DATASET ENTRIES:
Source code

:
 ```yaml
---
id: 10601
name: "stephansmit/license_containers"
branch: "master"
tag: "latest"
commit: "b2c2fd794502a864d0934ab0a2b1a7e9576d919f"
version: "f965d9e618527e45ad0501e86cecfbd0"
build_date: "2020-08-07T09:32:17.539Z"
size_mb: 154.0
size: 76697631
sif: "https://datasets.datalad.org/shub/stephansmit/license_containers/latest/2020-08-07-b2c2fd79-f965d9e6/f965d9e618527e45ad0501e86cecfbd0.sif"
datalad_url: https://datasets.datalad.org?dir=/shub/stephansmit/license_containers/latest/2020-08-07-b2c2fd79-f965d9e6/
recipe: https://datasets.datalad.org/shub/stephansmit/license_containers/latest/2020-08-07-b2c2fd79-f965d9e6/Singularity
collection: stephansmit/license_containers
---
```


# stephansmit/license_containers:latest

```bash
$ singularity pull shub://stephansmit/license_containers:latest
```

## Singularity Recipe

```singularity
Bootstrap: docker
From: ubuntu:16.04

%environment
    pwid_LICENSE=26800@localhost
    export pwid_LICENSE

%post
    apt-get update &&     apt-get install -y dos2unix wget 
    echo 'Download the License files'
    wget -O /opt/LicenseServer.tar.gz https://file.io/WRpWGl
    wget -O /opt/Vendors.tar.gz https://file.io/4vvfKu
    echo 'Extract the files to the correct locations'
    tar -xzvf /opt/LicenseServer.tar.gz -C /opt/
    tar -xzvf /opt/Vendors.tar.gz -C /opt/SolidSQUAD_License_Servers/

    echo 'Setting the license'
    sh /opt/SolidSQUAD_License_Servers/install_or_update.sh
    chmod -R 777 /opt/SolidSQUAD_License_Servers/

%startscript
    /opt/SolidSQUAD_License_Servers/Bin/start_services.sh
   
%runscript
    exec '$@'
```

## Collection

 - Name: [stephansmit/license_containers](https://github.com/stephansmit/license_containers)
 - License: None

TASK OBJECTIVE:
Locate the lines above that contain "wget" and copy them.

SOLUTION BELOW:
    apt-get update &&     apt-get install -y dos2unix wget 
    wget -O /opt/LicenseServer.tar.gz https://file.io/WRpWGl
    wget -O /opt/Vendors.tar.gz https://file.io/4vvfKu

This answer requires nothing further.